Background: Steroid resistant nephrotic syndrome due to Idiopathic Focal Segmental Glomerulosclerosis (FSGS) or genetic mutations, is one of the most common causes of End Stage Renal Disease (ESRD) that leads to renal transplantation. Relapse of the disease in transplanted kidney despite all proper therapeutic managements prior and post transplantation may lead to graft loss. Lack of precise data about the status of transplanted patients due to FSGS, makes us to obtain data from all pediatric nephrologists in Iran to get better pre and post transplantation therapeutic managements. Material and methods: All data obtained via questionnaire that contains information about our colleagues’ personal data, surgical and medical management prior to transplantation, relapse of disease in allograft kidney and therapeutic response rate after relapse. Results: Of 82 cases of FSGS since 1998 to 2018, 23 cases had relapse, most of them in less than 1 year after transplantation. When relapse occurred, nearly all centers used plasmaphresis and rituximab and some used Angiotensin Converting Enzyme Inhibitor (ACEI) or Angiotensin Receptor Blocker (ARB) in addition to immunosuppressant medications and methyl prednisolone pulse therapy. Genetic studies were done only in two centers and there was no difference in immunosuppressant medications between these two centers and idiopathic group. Pre-transplant plasmaphresis and rituximab were done in four centers, while two centers used IVIG and one center only used plasmaphresis. Delayed graft function (DGF) was negative in 7 and positive in 9 centers.
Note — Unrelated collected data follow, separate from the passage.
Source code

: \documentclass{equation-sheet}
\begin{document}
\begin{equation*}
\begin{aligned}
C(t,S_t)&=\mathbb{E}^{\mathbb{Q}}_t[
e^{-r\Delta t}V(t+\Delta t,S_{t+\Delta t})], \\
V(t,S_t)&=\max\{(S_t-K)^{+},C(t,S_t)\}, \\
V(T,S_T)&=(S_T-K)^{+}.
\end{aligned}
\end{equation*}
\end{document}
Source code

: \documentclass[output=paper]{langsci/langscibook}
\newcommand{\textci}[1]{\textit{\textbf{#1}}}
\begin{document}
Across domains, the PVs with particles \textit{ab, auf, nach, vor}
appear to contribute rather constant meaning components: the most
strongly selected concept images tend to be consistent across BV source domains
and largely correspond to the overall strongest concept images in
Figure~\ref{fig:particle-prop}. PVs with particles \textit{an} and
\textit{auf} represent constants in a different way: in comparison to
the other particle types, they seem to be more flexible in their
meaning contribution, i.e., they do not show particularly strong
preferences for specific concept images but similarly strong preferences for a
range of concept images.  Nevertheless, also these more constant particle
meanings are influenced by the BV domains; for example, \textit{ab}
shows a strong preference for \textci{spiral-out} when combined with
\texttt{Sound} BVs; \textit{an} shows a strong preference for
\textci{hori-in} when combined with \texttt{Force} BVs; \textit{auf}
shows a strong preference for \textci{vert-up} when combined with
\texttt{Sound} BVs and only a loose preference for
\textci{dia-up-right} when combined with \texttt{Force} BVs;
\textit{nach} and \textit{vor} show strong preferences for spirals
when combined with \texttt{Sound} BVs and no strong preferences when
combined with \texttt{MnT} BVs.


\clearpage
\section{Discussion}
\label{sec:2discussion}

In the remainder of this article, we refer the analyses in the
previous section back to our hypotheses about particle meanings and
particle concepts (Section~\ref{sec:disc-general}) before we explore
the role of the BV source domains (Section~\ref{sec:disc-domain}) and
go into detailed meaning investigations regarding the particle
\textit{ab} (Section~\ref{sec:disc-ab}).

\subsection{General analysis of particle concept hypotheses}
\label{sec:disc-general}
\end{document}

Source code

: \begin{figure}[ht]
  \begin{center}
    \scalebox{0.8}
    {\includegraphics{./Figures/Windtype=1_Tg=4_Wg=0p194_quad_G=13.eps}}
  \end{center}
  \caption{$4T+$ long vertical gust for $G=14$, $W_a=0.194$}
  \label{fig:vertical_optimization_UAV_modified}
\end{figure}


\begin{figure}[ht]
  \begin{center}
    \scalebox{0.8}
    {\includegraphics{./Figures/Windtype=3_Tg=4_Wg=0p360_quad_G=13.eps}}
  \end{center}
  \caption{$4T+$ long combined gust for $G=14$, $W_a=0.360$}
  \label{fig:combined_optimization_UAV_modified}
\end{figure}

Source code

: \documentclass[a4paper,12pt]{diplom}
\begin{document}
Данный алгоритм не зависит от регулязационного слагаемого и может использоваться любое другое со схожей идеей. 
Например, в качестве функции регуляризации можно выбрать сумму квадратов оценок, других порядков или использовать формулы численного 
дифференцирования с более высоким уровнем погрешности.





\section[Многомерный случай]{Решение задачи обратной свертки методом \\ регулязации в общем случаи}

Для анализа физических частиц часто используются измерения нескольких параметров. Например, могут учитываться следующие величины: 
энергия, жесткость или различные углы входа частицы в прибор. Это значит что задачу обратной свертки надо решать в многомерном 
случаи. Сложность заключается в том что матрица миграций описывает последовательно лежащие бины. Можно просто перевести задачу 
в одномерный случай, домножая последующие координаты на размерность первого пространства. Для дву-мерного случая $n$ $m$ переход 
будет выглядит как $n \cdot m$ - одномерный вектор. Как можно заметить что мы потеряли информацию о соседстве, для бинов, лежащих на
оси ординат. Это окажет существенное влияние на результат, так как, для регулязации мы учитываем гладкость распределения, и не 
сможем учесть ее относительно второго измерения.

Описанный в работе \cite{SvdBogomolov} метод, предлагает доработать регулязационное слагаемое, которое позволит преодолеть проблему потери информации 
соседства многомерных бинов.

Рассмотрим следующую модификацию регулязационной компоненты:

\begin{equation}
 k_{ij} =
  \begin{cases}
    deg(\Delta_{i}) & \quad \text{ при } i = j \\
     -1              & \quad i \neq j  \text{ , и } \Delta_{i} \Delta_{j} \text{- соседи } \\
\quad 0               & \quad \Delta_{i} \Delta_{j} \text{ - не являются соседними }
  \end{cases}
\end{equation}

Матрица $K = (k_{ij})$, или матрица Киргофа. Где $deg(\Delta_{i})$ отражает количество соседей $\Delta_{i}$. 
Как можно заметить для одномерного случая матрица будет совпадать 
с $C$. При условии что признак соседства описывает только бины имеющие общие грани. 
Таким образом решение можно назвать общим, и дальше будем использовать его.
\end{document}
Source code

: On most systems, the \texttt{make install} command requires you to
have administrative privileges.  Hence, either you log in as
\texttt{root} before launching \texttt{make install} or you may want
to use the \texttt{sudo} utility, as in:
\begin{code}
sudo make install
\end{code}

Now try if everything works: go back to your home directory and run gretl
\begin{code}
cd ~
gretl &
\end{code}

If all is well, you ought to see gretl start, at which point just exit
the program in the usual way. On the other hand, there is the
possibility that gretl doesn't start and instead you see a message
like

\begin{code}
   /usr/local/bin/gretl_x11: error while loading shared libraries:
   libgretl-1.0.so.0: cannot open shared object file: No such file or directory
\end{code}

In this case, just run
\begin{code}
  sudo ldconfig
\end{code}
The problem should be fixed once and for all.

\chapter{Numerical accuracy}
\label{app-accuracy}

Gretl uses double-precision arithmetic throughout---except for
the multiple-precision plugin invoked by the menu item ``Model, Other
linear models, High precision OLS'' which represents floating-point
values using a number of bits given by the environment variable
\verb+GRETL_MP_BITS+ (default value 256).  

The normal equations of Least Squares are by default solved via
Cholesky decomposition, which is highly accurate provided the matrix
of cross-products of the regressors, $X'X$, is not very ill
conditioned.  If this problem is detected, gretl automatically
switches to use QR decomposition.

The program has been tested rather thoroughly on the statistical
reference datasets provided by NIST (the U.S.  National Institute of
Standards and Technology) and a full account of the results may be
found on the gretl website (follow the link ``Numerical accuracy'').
In most centers immunosuppressant medications consisted of corticosteroid, mycophenolate mofetile and tacrolimus. Relapse and recovery rates were variable from less than 10% to more than 50% in all centers. Seven centers had no response to any medications. Lowest relapse rates were in 2 centers that had deceased donors and used rituximab and plasmaphresis prior to transplantation. Conclusion: Therefore, it is concluded that with regard to possibility of relapse after transplantation and variable therapeutic management before and after transplantation, it is reasonable that genetic analysis of mutation and determination of idiopathic and high risk cases and using appropriate therapeutic protocols, should be done to decrease relapse rate.